Comment fonctionne le nowcasting ?
Comprendre un modèle MIDAS
L’une des méthodes les plus simples est le modèle MIDAS (Mixed Data Sampling, “à échantillonnage de données mixtes” en français). Il est par exemple utilisé par la Banque de France et la Banque Centrale Européenne, et peut être comparé à une recette de cuisine.
Recette de la prévision du PIB
Nous ne pouvons pas le calculer directement, alors essayons de l’obtenir d’une autre manière. Pour notre recette, nous utilisons un certain nombre d’ingrédients, que nous savons pertinents grâce à l’expérience ou à la théorie économique : ces sont les fameuses variables de haute fréquence. L’un des éléments cruciaux à considérer est le dosage : il nous faut un moyen de déterminer la quantité de chaque ingrédient à incorporer dans la recette. C’est là qu’interviennent les modèles mathématiques, qui utilisent l’historique de long-terme du PIB et de chacune des variables pour y associer des poids. Certains modèles peuvent même indiquer quels ingrédients intégrer ou exclure parmi une liste de centaines de lignes !

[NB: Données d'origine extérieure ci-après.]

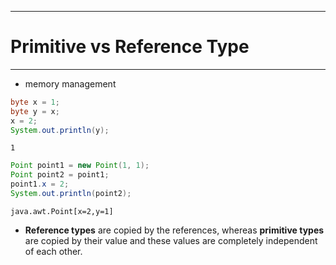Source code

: 
---

# Primitive vs Reference Type

---

- memory management
  
```java
byte x = 1;
byte y = x;
x = 2;
System.out.println(y);
```
```
1
```

```java
Point point1 = new Point(1, 1);
Point point2 = point1;
point1.x = 2;
System.out.println(point2);
```
```
java.awt.Point[x=2,y=1]
```

- **Reference types** are copied by the references, whereas **primitive types** are copied by their value and these values are completely independent of each other.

Une fois tous les ingrédients assemblés, nous pouvons lancer la cuisson de notre plat. Au début, nous avons une première estimation encore imprécise. Petit à petit, tout va se transformer : les valeurs des variables de haute fréquence vont s’actualiser, et notre estimation le prend en compte. Certaines variables prennent plus d’importance au fur et à mesure. Nous pouvons goûter notre plat tout au long du processus pour nous faire une idée de son goût final. En effet, les modèles MIDAS permettent d’obtenir des estimations intermédiaires avant que les valeurs officielles du PIB soient publiées, et s’en rapprochent semaine par semaine.
Ce n’est qu’une fois la cuisson terminée (plusieurs semaines pour la prévision du PIB) que nous pouvons le comparer avec ce que nous étions censés trouver, à savoir le chiffre officiel du PIB. Mais ce qui compte pour nous, c’est d’avoir obtenu une estimation bien avant ce délai.

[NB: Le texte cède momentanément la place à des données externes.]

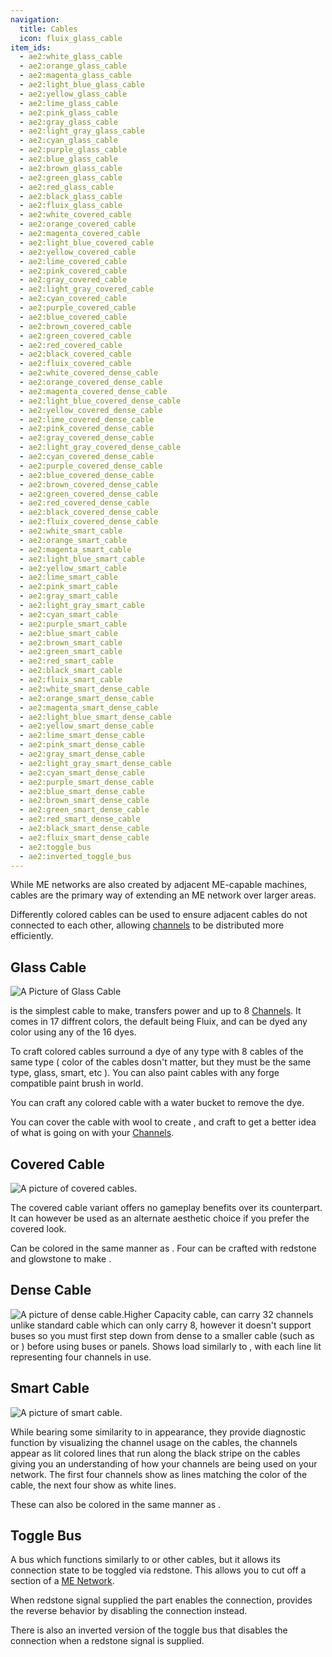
 ```yaml
---
navigation:
  title: Cables
  icon: fluix_glass_cable
item_ids:
  - ae2:white_glass_cable
  - ae2:orange_glass_cable
  - ae2:magenta_glass_cable
  - ae2:light_blue_glass_cable
  - ae2:yellow_glass_cable
  - ae2:lime_glass_cable
  - ae2:pink_glass_cable
  - ae2:gray_glass_cable
  - ae2:light_gray_glass_cable
  - ae2:cyan_glass_cable
  - ae2:purple_glass_cable
  - ae2:blue_glass_cable
  - ae2:brown_glass_cable
  - ae2:green_glass_cable
  - ae2:red_glass_cable
  - ae2:black_glass_cable
  - ae2:fluix_glass_cable
  - ae2:white_covered_cable
  - ae2:orange_covered_cable
  - ae2:magenta_covered_cable
  - ae2:light_blue_covered_cable
  - ae2:yellow_covered_cable
  - ae2:lime_covered_cable
  - ae2:pink_covered_cable
  - ae2:gray_covered_cable
  - ae2:light_gray_covered_cable
  - ae2:cyan_covered_cable
  - ae2:purple_covered_cable
  - ae2:blue_covered_cable
  - ae2:brown_covered_cable
  - ae2:green_covered_cable
  - ae2:red_covered_cable
  - ae2:black_covered_cable
  - ae2:fluix_covered_cable
  - ae2:white_covered_dense_cable
  - ae2:orange_covered_dense_cable
  - ae2:magenta_covered_dense_cable
  - ae2:light_blue_covered_dense_cable
  - ae2:yellow_covered_dense_cable
  - ae2:lime_covered_dense_cable
  - ae2:pink_covered_dense_cable
  - ae2:gray_covered_dense_cable
  - ae2:light_gray_covered_dense_cable
  - ae2:cyan_covered_dense_cable
  - ae2:purple_covered_dense_cable
  - ae2:blue_covered_dense_cable
  - ae2:brown_covered_dense_cable
  - ae2:green_covered_dense_cable
  - ae2:red_covered_dense_cable
  - ae2:black_covered_dense_cable
  - ae2:fluix_covered_dense_cable
  - ae2:white_smart_cable
  - ae2:orange_smart_cable
  - ae2:magenta_smart_cable
  - ae2:light_blue_smart_cable
  - ae2:yellow_smart_cable
  - ae2:lime_smart_cable
  - ae2:pink_smart_cable
  - ae2:gray_smart_cable
  - ae2:light_gray_smart_cable
  - ae2:cyan_smart_cable
  - ae2:purple_smart_cable
  - ae2:blue_smart_cable
  - ae2:brown_smart_cable
  - ae2:green_smart_cable
  - ae2:red_smart_cable
  - ae2:black_smart_cable
  - ae2:fluix_smart_cable
  - ae2:white_smart_dense_cable
  - ae2:orange_smart_dense_cable
  - ae2:magenta_smart_dense_cable
  - ae2:light_blue_smart_dense_cable
  - ae2:yellow_smart_dense_cable
  - ae2:lime_smart_dense_cable
  - ae2:pink_smart_dense_cable
  - ae2:gray_smart_dense_cable
  - ae2:light_gray_smart_dense_cable
  - ae2:cyan_smart_dense_cable
  - ae2:purple_smart_dense_cable
  - ae2:blue_smart_dense_cable
  - ae2:brown_smart_dense_cable
  - ae2:green_smart_dense_cable
  - ae2:red_smart_dense_cable
  - ae2:black_smart_dense_cable
  - ae2:fluix_smart_dense_cable
  - ae2:toggle_bus
  - ae2:inverted_toggle_bus
---
```


While ME networks are also created by adjacent ME-capable machines, cables are the primary way of
extending an ME network over larger areas.

Differently colored cables can be used to ensure adjacent cables do not connected to each other,
allowing [channels](channels.md) to be distributed more efficiently.

## Glass Cable

![A Picture of Glass Cable](../../assets/large/glass_cable.png)

<ItemLink id="fluix_glass_cable" /> is the simplest cable to make, transfers power
and up to 8 [Channels](channels.md). It comes in 17 diffrent colors, the default
being Fluix, and can be dyed any color using any of the 16 dyes.

To craft colored cables surround a dye of any type with 8 cables of the same
type ( color of the cables dosn't matter, but they must be the same type,
glass, smart, etc ). You can also paint cables with any forge compatible paint
brush in world.

You can craft any colored cable with a water bucket to remove the dye.

You can cover the cable with wool to create <ItemLink id="fluix_covered_cable"/>, and craft <ItemLink
id="fluix_smart_cable"/> to get a better idea of what is going on with
your [Channels](channels.md).

<RecipeFor id="fluix_glass_cable" />

## Covered Cable

![A picture of covered cables.](../../assets/large/covered_cable.png)

The covered cable variant offers no gameplay benefits over its <ItemLink
id="fluix_glass_cable"/> counterpart. It can however be used
as an alternate aesthetic choice if you prefer the covered look.

Can be colored in the same manner as <ItemLink
id="fluix_glass_cable"/>. Four <ItemLink
id="fluix_covered_cable"/> can be crafted with
redstone and glowstone to make <ItemLink
id="fluix_covered_dense_cable"/>.

<RecipeFor id="fluix_covered_cable" />

## Dense Cable

![A picture of dense cable.](../../assets/large/dense_cable.png)Higher Capacity
cable, can carry 32 channels unlike standard cable which can only carry 8,
however it doesn't support buses so you must first step down from dense to a
smaller cable (such as <ItemLink
id="fluix_glass_cable"/> or <ItemLink
id="fluix_smart_cable"/>) before using buses or
panels. Shows load similarly to <ItemLink
id="fluix_smart_cable"/>, with each line lit
representing four channels in use.

<RecipeFor id="fluix_covered_dense_cable" />

## Smart Cable

![A picture of smart cable.](../../assets/large/smart_cable.png)

While bearing some similarity to <ItemLink id="fluix_covered_cable"/> in appearance, they
provide diagnostic function by visualizing the channel usage on the cables,
the channels appear as lit colored lines that run along the black stripe on
the cables giving you an understanding of how your channels are being used on
your network. The first four channels show as lines matching the color of the
cable, the next four show as white lines.

These can also be colored in the same manner as <ItemLink
id="fluix_glass_cable"/>.

<RecipeFor id="fluix_smart_cable" />

## Toggle Bus

A bus which functions similarly to <ItemLink
id="fluix_glass_cable"/> or other cables, but it
allows its connection state to be toggled via redstone. This allows you to cut
off a section of a [ME Network](../me-network.md).

When redstone signal supplied the part enables the connection, <ItemLink
id="inverted_toggle_bus"/> provides the reverse
behavior by disabling the connection instead.

<RecipeFor id="toggle_bus" />

There is also an inverted version of the toggle bus that disables the connection
when a redstone signal is supplied.

<RecipeFor id="inverted_toggle_bus" />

L’utilisation des données de haute fréquence explique pourquoi les estimations du PIB sont souvent révisées, les nouvelles informations changeant le résultat des modèles. Par exemple, dans sa note de conjoncture du 9 juillet 2024, l’Insee prévoyait la croissance au troisième trimestre de 0,5 %. Dans son point du 9 septembre, il prévoit finalement une croissance de 0,4 %.
Les révisions peuvent même s’effectuer longtemps après la période considérée, parce que des données de meilleure qualité sont disponibles par exemple.
Comprendre les modèles à facteurs
D’autres méthodes de nowcasting existent. Beaucoup d’entre elles s’appuient sur ce que l’on appelle des modèles à facteurs. Leur objectif est de faire apparaitre le mouvement commun entre les nombreuses variables de haute-fréquence. Bien que chacune d’entre elles connaisse des variations individuelles, elles partagent une ou plusieurs dynamiques communes que l’on appelle des facteurs communs. Or, on peut supposer que le PIB incorpore également ces dynamiques communes. Il est ainsi construit comme une moyenne pondérée des facteurs.
Le “climat des affaires”, calculé par l’Insee, est un exemple de facteur commun. L’institut lance, à chaque fin de mois, des enquêtes dans plusieurs secteurs (industrie, services, commerce de détail…) et récolte un certain nombre d’opinions des entreprises sur l’évolution de la production, les perspectives, les stocks et carnets de commande… L’Insee transforme ces opinions en nombres, puis extrait la dynamique commune au cours du temps, qu’elle appelle “climat des affaires”. Cet indice synthétique est ensuite utilisé pour estimer le PIB.
La myriade de modèles de nowcasting explique pourquoi les différentes institutions ont des estimations divergentes, avec parfois des écarts significatifs. Chacune d’entre elles incorpore ses petites subtilités, et utilise ses jeux de données, afin être à la fois précise et constante dans ses annonces.